Exercise
Stop after the line containing "jinja-title-full: 2002 Darwin"; retype every line of the data before it exactly, starting from the first.

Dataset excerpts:
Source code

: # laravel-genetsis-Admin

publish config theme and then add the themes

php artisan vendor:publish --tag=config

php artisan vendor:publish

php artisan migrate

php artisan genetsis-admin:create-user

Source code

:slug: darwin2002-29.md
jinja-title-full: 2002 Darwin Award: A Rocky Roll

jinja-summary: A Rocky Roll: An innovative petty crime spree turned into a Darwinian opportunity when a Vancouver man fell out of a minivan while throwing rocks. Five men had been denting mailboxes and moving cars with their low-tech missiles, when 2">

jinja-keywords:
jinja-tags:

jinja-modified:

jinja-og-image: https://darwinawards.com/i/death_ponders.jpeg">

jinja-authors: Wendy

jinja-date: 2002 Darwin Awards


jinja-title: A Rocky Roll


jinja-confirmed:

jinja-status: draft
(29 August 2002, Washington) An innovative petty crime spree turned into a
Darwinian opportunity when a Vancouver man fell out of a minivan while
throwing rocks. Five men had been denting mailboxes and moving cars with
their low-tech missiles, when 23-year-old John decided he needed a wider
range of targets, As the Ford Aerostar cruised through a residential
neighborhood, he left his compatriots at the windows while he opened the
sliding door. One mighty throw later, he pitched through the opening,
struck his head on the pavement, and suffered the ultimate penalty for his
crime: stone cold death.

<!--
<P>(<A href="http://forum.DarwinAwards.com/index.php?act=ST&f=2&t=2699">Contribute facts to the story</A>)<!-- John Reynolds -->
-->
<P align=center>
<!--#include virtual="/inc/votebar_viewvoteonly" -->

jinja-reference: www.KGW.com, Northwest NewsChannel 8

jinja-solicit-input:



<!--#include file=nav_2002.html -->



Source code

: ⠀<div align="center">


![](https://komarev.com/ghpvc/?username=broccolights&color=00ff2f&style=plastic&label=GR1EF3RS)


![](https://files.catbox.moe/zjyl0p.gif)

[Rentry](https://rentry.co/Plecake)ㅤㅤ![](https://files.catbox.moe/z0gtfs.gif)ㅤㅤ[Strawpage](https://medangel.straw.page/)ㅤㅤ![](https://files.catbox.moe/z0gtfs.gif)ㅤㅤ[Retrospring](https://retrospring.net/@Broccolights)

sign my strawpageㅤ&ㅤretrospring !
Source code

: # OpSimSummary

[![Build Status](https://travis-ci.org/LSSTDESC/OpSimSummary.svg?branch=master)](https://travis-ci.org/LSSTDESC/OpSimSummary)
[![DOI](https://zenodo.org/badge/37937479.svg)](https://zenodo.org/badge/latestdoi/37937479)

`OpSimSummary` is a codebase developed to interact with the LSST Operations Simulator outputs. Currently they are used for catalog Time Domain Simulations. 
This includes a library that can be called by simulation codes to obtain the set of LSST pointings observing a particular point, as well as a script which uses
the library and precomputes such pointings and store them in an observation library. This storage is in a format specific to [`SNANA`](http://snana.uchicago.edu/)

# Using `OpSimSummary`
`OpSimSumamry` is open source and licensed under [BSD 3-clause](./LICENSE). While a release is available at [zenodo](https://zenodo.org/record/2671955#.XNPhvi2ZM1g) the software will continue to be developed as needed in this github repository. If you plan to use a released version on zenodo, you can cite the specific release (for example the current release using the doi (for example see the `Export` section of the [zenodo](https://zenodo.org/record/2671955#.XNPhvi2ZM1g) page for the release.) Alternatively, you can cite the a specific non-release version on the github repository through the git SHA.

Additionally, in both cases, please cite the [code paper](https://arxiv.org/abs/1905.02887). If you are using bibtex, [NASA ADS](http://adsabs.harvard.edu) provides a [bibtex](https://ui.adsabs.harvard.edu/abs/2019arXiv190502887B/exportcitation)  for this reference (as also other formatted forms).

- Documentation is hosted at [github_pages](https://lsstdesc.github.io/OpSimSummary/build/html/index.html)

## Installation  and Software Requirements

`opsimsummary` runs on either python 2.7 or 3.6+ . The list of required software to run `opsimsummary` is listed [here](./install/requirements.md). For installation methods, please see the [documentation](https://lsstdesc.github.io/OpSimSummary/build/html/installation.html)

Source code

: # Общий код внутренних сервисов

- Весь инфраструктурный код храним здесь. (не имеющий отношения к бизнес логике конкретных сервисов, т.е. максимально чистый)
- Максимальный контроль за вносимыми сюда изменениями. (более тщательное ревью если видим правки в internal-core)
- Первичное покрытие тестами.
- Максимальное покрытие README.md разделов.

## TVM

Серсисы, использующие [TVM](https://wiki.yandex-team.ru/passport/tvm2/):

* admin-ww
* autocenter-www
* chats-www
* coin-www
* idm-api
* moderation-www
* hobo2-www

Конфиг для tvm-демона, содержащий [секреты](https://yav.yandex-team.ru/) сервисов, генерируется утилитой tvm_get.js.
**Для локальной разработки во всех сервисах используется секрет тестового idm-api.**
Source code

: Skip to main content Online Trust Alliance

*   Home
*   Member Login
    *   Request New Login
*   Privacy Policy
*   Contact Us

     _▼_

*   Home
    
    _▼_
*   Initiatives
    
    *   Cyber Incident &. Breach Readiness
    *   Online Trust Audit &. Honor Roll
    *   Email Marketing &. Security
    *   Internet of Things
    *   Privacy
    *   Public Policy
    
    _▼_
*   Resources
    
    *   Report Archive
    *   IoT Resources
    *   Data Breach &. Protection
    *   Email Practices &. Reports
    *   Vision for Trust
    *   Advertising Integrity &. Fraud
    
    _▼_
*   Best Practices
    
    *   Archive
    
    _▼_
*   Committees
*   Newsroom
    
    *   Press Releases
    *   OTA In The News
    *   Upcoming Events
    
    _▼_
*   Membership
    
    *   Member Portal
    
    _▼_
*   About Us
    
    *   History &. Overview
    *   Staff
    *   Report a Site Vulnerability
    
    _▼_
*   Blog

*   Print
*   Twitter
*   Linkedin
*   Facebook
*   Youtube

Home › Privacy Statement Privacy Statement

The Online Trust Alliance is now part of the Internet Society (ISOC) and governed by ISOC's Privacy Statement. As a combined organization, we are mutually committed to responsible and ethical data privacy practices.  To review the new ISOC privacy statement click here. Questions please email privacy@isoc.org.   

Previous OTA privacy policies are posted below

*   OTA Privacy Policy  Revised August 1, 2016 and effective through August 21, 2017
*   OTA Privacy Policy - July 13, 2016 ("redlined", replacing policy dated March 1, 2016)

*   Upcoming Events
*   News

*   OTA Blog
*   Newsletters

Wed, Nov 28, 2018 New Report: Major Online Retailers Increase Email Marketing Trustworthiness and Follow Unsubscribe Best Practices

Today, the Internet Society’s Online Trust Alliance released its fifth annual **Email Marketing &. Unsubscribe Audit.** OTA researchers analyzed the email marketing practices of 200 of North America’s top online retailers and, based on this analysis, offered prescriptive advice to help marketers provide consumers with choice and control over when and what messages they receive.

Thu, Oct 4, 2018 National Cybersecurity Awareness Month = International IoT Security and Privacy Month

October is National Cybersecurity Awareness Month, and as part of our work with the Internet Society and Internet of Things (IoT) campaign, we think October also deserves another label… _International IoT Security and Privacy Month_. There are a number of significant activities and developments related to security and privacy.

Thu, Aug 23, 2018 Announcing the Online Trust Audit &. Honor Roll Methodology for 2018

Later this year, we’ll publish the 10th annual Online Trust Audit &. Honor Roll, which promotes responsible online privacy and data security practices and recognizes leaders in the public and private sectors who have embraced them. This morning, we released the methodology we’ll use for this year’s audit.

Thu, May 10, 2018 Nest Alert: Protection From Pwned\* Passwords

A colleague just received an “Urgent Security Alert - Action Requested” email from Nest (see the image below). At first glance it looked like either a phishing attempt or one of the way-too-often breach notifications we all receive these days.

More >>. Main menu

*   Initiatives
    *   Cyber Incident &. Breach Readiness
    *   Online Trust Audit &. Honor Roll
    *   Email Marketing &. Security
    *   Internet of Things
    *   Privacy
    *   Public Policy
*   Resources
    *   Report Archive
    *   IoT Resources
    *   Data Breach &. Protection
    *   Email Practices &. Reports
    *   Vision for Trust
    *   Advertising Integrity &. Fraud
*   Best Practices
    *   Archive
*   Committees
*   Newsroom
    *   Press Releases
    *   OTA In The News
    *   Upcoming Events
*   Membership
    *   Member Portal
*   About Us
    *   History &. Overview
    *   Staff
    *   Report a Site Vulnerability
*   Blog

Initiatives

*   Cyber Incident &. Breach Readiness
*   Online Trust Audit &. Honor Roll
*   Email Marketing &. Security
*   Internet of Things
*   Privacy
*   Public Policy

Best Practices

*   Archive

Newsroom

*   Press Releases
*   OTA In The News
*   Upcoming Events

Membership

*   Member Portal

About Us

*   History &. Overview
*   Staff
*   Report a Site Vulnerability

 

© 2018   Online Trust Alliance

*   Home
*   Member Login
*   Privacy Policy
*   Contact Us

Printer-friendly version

Solution for this task
Source code

: # laravel-genetsis-Admin

publish config theme and then add the themes

php artisan vendor:publish --tag=config

php artisan vendor:publish

php artisan migrate

php artisan genetsis-admin:create-user

Source code

:slug: darwin2002-29.md
jinja-title-full: 2002 Darwin Award: A Rocky Roll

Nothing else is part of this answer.